9. In the present case, it is not the case of the complainant that the

documents which are alleged to have been fabricated/forged were

prepared by the petitioner for any other purpose than for their

production before the Investigating Officer in relation to the charges of

acquiring assets over & above the known sources of income of Shri V.K.

Puri. It is not the case of the prosecution that the documents were

used for any other purpose after preparing and forging them. As a

matter of fact, there is no evidence to substantiate that the bills were

fabricated prior to their production before the enquiring authority or

that they were prepared much earlier and they were used at the time of

enquiry which was going on. In fact, the allegations show that the

documents were prepared and produced to safeguard the interest of

Shri V.K. Puri in conspiracy with him and, thus, it is one transaction

and not two transactions. In view of Explanation 2 of Section 193 of

IPC the offences alleged against the petitioner could not have been

bifurcated. In fact, once the complainants themselves wanted the

petitioner to be charged Section 193 IPC read with Section 120B IPC, it

was not their intention that the petitioner should have been prosecuted

for the forgery committed earlier as an independent offence and it was

on that account they were filing a private complaint.

10. To appreciate the contentions raised by the petitioner it may be

appropriate to take note of the allegations levelled against the petitioner

which have been enumerated by the respondent in their written

submissions which for the sake of reference are reproduced hereunder:

1. RC No. 1(A)/2002-ACU-II/New Delhi was registered against Shri V.K. Puri on 22.2.2002 u/s 13(2) r/w 13(1)(e) of Prevention of Corruption Act, 1988 for having movable/ immovable assets worth Rs. 1,30,70,863.61, disproportionate to his known sources of income. During investigation it was revealed that Shri V.K. Puri through his wife Smt Amita Puri submitted attested copies of 86 forged and fabricated bills, issued by M/s Shri Ambika Jewelers Indore, reflecting sale of gold jewellery and silver utensils worth over 87 Lacs during Sept 1992 to Jan 1995. During the investigation it was further revealed that the said 86 bills were fraudulently got prepared by the Petitioner through his employee/ relative, Shri Girish Jain and Shri Dipesh Vyas in the month of June-July 2002.

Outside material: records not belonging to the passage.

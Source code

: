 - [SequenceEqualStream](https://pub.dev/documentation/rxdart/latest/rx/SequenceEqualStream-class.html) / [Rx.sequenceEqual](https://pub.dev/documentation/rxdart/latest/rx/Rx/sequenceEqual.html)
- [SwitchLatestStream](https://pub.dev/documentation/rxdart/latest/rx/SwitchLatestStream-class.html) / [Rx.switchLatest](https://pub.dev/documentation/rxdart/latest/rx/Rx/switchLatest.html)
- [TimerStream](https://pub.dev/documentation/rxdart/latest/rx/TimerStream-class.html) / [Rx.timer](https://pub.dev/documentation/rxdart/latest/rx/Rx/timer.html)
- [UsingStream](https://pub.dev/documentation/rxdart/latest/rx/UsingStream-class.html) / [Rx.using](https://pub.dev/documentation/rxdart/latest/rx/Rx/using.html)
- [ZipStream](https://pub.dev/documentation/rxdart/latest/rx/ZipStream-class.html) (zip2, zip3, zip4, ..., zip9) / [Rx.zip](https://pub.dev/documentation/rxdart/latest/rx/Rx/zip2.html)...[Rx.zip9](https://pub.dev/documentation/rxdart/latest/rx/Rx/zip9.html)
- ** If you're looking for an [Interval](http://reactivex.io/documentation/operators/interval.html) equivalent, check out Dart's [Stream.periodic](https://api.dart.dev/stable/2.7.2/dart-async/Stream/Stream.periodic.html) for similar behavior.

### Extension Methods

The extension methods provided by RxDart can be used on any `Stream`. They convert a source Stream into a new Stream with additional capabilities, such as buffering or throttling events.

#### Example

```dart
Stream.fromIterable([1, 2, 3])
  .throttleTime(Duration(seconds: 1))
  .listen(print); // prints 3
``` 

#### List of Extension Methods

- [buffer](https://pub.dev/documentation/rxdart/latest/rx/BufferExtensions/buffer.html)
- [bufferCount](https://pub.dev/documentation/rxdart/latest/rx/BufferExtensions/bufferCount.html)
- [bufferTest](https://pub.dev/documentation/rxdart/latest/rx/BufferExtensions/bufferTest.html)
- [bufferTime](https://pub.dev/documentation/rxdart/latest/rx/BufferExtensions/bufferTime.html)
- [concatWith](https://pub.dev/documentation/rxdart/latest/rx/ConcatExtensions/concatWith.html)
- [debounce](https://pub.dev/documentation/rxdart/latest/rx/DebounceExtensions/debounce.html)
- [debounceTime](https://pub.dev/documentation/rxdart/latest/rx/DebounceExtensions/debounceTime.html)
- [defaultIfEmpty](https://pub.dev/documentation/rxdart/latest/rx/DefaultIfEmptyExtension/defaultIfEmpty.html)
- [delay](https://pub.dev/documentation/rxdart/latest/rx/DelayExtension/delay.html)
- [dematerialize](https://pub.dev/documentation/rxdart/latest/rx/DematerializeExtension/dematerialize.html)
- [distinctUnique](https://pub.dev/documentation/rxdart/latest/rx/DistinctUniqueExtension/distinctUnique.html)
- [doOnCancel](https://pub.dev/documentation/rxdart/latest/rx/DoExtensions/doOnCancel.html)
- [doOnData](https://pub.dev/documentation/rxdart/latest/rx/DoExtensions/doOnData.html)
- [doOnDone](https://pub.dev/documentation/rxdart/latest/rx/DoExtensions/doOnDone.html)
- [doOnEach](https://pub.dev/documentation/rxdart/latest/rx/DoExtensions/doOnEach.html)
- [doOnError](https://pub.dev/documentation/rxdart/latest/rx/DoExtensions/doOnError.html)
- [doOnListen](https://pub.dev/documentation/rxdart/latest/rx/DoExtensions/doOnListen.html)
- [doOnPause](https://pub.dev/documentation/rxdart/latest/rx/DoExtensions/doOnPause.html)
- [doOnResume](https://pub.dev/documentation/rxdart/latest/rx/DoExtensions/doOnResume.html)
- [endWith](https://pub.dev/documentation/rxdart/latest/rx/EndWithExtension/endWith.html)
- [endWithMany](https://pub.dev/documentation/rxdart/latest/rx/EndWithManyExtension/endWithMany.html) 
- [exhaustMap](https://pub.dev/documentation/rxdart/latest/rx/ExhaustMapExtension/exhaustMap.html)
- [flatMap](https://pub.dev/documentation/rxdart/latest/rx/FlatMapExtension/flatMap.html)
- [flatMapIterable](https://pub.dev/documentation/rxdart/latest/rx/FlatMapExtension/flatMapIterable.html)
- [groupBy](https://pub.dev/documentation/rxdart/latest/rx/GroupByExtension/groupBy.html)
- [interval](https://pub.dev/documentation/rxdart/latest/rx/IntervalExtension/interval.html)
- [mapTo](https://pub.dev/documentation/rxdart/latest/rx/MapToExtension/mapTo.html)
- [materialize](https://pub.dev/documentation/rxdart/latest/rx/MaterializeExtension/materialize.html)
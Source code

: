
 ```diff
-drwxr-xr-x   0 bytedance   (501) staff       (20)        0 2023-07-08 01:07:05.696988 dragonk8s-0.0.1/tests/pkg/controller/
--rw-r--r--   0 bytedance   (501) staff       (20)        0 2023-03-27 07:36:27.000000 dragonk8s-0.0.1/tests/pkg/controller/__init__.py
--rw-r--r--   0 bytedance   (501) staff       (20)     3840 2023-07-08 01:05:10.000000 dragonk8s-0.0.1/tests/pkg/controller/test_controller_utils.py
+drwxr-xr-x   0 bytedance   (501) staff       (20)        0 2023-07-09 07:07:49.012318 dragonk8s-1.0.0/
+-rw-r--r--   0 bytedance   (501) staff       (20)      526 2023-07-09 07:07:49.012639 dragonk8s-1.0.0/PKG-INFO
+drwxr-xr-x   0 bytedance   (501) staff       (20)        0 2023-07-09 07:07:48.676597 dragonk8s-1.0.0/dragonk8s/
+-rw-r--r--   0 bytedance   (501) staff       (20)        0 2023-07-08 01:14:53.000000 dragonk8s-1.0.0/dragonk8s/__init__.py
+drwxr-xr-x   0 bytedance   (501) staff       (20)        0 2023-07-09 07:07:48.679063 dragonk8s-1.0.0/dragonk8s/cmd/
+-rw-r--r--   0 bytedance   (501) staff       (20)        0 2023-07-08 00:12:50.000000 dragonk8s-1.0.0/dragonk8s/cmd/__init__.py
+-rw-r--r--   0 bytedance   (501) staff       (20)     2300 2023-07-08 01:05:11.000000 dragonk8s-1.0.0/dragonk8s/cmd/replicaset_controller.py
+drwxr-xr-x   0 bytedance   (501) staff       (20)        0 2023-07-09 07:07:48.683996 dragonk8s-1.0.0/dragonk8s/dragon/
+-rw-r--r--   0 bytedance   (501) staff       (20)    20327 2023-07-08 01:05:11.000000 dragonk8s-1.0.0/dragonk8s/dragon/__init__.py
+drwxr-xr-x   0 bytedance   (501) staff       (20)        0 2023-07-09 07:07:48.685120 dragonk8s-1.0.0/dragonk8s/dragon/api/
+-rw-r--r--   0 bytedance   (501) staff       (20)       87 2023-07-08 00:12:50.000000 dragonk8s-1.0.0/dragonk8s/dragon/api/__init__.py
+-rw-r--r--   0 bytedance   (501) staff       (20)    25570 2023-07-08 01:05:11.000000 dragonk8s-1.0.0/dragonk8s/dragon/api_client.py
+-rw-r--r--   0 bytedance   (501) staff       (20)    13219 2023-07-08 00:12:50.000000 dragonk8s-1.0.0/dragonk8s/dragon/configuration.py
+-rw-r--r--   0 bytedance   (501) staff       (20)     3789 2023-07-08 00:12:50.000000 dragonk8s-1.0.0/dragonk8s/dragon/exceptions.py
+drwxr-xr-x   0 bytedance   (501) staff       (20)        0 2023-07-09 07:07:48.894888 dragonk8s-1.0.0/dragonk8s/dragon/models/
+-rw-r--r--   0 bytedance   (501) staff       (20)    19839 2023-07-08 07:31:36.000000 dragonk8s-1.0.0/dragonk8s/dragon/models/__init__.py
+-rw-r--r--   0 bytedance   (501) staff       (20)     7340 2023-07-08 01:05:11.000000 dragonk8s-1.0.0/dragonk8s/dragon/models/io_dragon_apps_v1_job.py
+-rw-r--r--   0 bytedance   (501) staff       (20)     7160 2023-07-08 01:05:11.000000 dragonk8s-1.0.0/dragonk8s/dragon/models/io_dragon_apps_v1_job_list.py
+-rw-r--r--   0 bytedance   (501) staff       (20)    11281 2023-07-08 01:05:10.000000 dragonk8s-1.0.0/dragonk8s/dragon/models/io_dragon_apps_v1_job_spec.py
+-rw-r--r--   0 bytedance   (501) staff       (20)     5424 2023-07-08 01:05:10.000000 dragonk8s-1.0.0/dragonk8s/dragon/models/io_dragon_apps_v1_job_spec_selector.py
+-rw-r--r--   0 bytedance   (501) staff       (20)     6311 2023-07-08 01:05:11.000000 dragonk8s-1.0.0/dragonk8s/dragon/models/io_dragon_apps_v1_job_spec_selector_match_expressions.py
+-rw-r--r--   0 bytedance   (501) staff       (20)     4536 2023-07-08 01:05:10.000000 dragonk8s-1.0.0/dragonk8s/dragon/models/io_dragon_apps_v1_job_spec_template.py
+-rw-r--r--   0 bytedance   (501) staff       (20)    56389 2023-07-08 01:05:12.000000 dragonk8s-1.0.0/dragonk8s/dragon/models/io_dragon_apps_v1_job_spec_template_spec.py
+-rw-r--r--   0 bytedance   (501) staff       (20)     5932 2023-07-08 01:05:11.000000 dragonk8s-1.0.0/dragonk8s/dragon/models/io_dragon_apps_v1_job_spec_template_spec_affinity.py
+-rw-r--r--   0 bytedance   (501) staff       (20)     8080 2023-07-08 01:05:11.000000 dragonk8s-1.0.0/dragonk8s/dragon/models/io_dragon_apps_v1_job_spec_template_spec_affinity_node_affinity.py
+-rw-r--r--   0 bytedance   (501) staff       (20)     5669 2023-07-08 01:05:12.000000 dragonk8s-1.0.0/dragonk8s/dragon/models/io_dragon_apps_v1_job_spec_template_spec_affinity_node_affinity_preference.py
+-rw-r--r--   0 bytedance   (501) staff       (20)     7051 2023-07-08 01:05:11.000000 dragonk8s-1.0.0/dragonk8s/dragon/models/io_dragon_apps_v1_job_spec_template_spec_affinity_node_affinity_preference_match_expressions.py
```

2. The Petitioner is thus facing prosecution u/s 193/120B IPC for fabricating false evidence by preparing 86 false & fabricated bills in the name of Accused No.2. The Petitioner got those bills prepared in back dates through his employees PW Girish Jain and PW Dipesh Vyas, whose statement were recorded u/s 164 Cr.P.C. All these bills were also countersigned by Accused No. 2. They were forged in

the month of June-July 2002 showing the transaction pertaining to the period of September 1992 to January 1995. At the time of doing so the Petitioner was very well aware that these bills are being forged for illegal purpose.

11. It is the stand of the respondent that the contentions of the

petitioner that there is a bar u/s 195 Cr.P.C. in prosecuting the

petitioner, is misconceived and is not applicable in the instant case as

the bills were forged prior to the same being produced before the

investigating officer. It is submitted that the offence of fabricating false

evidence as defined u/s 192 IPC is an offence against Public Justice.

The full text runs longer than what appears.